Randall and Boulton (Demented)

Well, I see that Adam Boulton has finally resurfaced - I had the misfortune to see him on Celebrity Mastermind the other week. Obviously, he could have been appearing on Sky News on a daily basis for all I know, as I don't watch Sky News. However, as far as I'm concerned, this is the first time that I've seen him on screen since his post-election mauling by Malcolm Tucker, sorry, Alastair Campbell. I was rather hoping that the Campbell debacle might spell the end of this particular political pundit's TV career. No such luck, apparently. Boulton is one of those insufferably smug and shouty 'journalists' that Sky News is fond of employing. They stride around offering their opinions as fact and telling us what the government should really be doing. Jeff Randall, their business correspondent is another one - if only the Treasury had just listened to him, then we could have avoided the recession. Apparently he'd been warning about the perils of easy credit for years. Rather surprisingly, as he shouts all the time, nobody seems ever to have heard these warnings.

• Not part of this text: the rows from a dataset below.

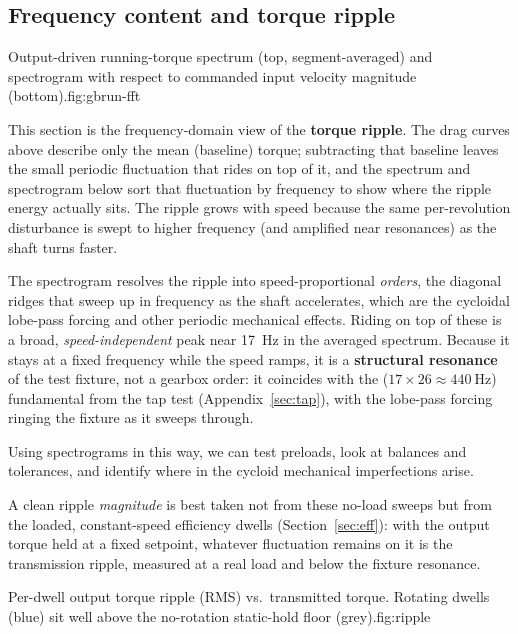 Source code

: \documentclass[11pt]{article}
\begin{document}
\subsection{Frequency content and torque ripple}
  {Output-driven running-torque spectrum (top, segment-averaged) and spectrogram with respect to commanded input velocity magnitude
   (bottom).}{fig:gbrun-fft}

This section is the frequency-domain view of the \textbf{torque ripple}. The drag
curves above describe only the mean (baseline) torque; subtracting that baseline
leaves the small periodic fluctuation that rides on top of it, and the spectrum and
spectrogram below sort that fluctuation by frequency to show where the ripple
energy actually sits. The ripple grows with speed because the same per-revolution
disturbance is swept to higher frequency (and amplified near resonances) as the
shaft turns faster.

The spectrogram resolves the ripple into speed-proportional \emph{orders}, the
diagonal ridges that sweep up in frequency as the shaft accelerates, which are
the cycloidal lobe-pass forcing and other periodic mechanical effects. Riding on top of these is a
broad, \emph{speed-independent} peak near \SI{17}{\hertz} in the averaged
spectrum. Because it stays at a fixed frequency while the speed ramps, it is a
\textbf{structural resonance} of the test fixture, not a gearbox order: it
coincides with the ($17\times26\approx\SI{440}{\Hz}$) fundamental from the tap test
(Appendix~\ref{sec:tap}), with the lobe-pass forcing ringing the fixture as it
sweeps through.

Using spectrograms in this way, we can test preloads, look at balances and tolerances, and identify where in the cycloid mechanical imperfections arise.

A clean ripple \emph{magnitude} is best taken not from these no-load sweeps but
from the loaded, constant-speed efficiency dwells (Section~\ref{sec:eff}): with the
output torque held at a fixed setpoint, whatever fluctuation remains on it is the
transmission ripple, measured at a real load and below the fixture resonance.

  {Per-dwell output torque ripple (RMS) vs.\ transmitted torque. Rotating dwells
   (blue) sit well above the no-rotation static-hold floor (grey).}{fig:ripple}
\end{document}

Personally, I think that Sky should give those two their own show: Randall and Boulton (Demented). Modelled on the old Randall and Hopkirk (Deceased) show from the early 1970s, this would feature our two intrepid investigative reporters trying to solve some political or economic crisis every week. The twist would be that white suited Adam Boulton would quickly find that nobody can see or hear him. Except his partner Jeff. Every time Boulton tries to interview a politician, or harangue some expert who holds a contrary opinion, he finds his questions falling o deaf ears, as they completely ignore him. No matter how loudly he shouts and jabs his finger at them, it is in vain. An increasingly frustrated and belligerent Boulton is forced to funnel all his questions via Jeff Randall. Of course, Randall's habit of apparently talking, and even arguing, with himself as the invisible Boulton communicates his increasingly barmy questions, results in all the interviewees thinking that he's mad. Which, in turn, just makes Randall ever more shouty and rabid. Much hilarity ensues. Another winner, I think - I'd certainly tune in, as would Alastair Campbell, I suspect.